= Beginning of Section =
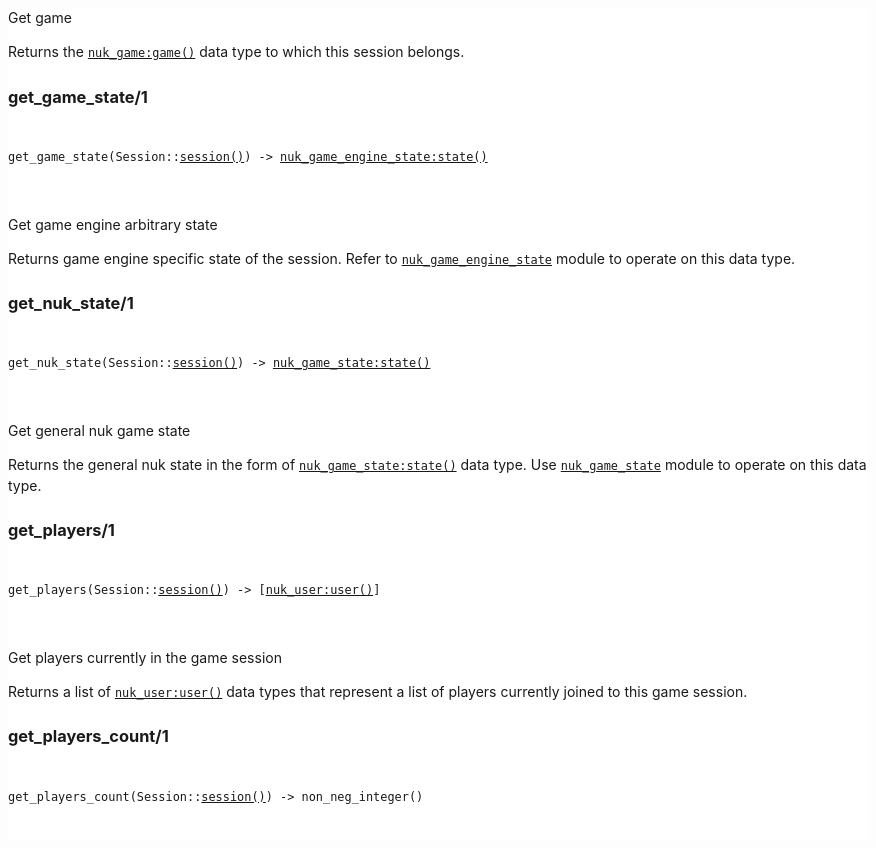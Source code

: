 Get game

Returns the [`nuk_game:game()`](nuk_game.md#type-game) data type to which this session belongs.

<a name="get_game_state-1"></a>

### get_game_state/1 ###

<pre><code>
get_game_state(Session::<a href="#type-session">session()</a>) -&gt; <a href="nuk_game_engine_state.md#type-state">nuk_game_engine_state:state()</a>
</code></pre>
<br />

Get game engine arbitrary state

Returns game engine specific state of the session. Refer to
[`nuk_game_engine_state`](nuk_game_engine_state.md) module to operate on this data type.

<a name="get_nuk_state-1"></a>

### get_nuk_state/1 ###

<pre><code>
get_nuk_state(Session::<a href="#type-session">session()</a>) -&gt; <a href="nuk_game_state.md#type-state">nuk_game_state:state()</a>
</code></pre>
<br />

Get general nuk game state

Returns the general nuk state in the form of [`nuk_game_state:state()`](nuk_game_state.md#type-state)
data type. Use [`nuk_game_state`](nuk_game_state.md) module to operate on this data type.

<a name="get_players-1"></a>

### get_players/1 ###

<pre><code>
get_players(Session::<a href="#type-session">session()</a>) -&gt; [<a href="nuk_user.md#type-user">nuk_user:user()</a>]
</code></pre>
<br />

Get players currently in the game session

Returns a list of [`nuk_user:user()`](nuk_user.md#type-user) data types that represent a list
of players currently joined to this game session.

<a name="get_players_count-1"></a>

### get_players_count/1 ###

<pre><code>
get_players_count(Session::<a href="#type-session">session()</a>) -&gt; non_neg_integer()
</code></pre>
<br />
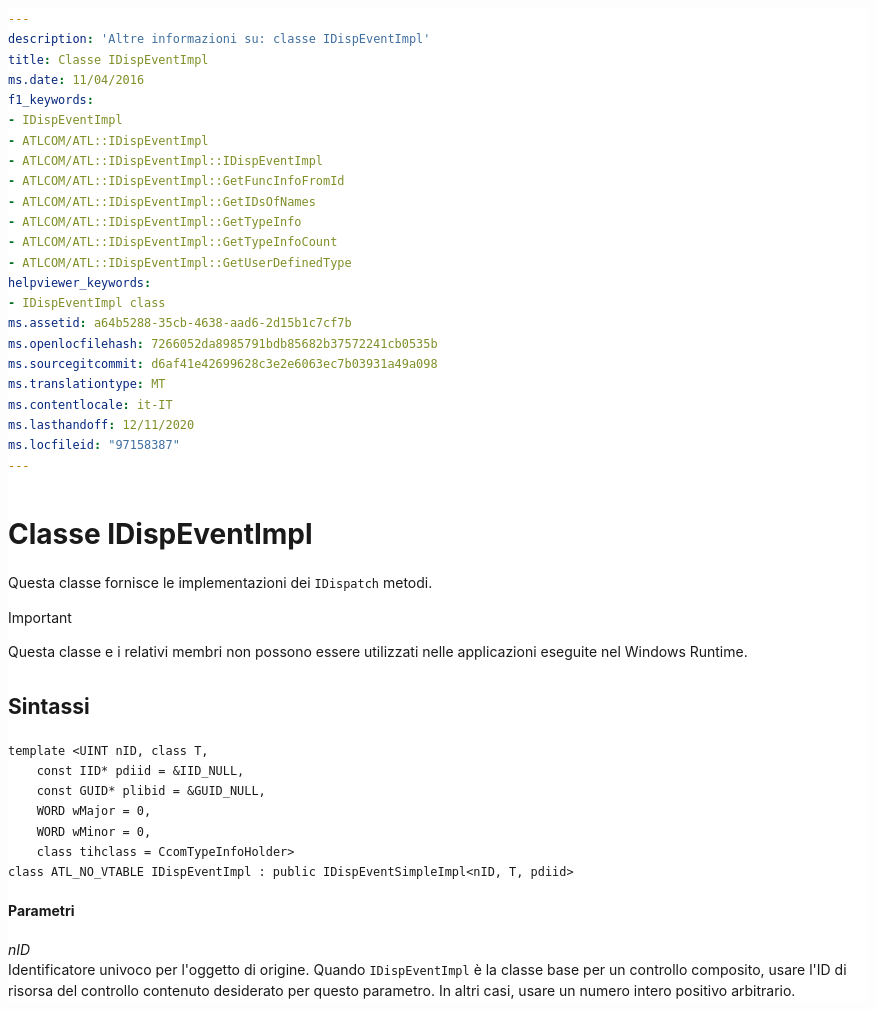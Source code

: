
 ```yaml
---
description: 'Altre informazioni su: classe IDispEventImpl'
title: Classe IDispEventImpl
ms.date: 11/04/2016
f1_keywords:
- IDispEventImpl
- ATLCOM/ATL::IDispEventImpl
- ATLCOM/ATL::IDispEventImpl::IDispEventImpl
- ATLCOM/ATL::IDispEventImpl::GetFuncInfoFromId
- ATLCOM/ATL::IDispEventImpl::GetIDsOfNames
- ATLCOM/ATL::IDispEventImpl::GetTypeInfo
- ATLCOM/ATL::IDispEventImpl::GetTypeInfoCount
- ATLCOM/ATL::IDispEventImpl::GetUserDefinedType
helpviewer_keywords:
- IDispEventImpl class
ms.assetid: a64b5288-35cb-4638-aad6-2d15b1c7cf7b
ms.openlocfilehash: 7266052da8985791bdb85682b37572241cb0535b
ms.sourcegitcommit: d6af41e42699628c3e2e6063ec7b03931a49a098
ms.translationtype: MT
ms.contentlocale: it-IT
ms.lasthandoff: 12/11/2020
ms.locfileid: "97158387"
---
```

# <a name="idispeventimpl-class"></a>Classe IDispEventImpl

Questa classe fornisce le implementazioni dei `IDispatch` metodi.

> [!IMPORTANT]
> Questa classe e i relativi membri non possono essere utilizzati nelle applicazioni eseguite nel Windows Runtime.

## <a name="syntax"></a>Sintassi

```
template <UINT nID, class T,
    const IID* pdiid = &IID_NULL,
    const GUID* plibid = &GUID_NULL,
    WORD wMajor = 0,
    WORD wMinor = 0,
    class tihclass = CcomTypeInfoHolder>
class ATL_NO_VTABLE IDispEventImpl : public IDispEventSimpleImpl<nID, T, pdiid>
```

#### <a name="parameters"></a>Parametri

*nID*<br/>
Identificatore univoco per l'oggetto di origine. Quando `IDispEventImpl` è la classe base per un controllo composito, usare l'ID di risorsa del controllo contenuto desiderato per questo parametro. In altri casi, usare un numero intero positivo arbitrario.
= End of Section =
(ASSIGNED TASK) Write out every line from the data above that includes "const".

(ANSWER FOR THIS EXERCISE)
    const IID* pdiid = &IID_NULL,
    const GUID* plibid = &GUID_NULL,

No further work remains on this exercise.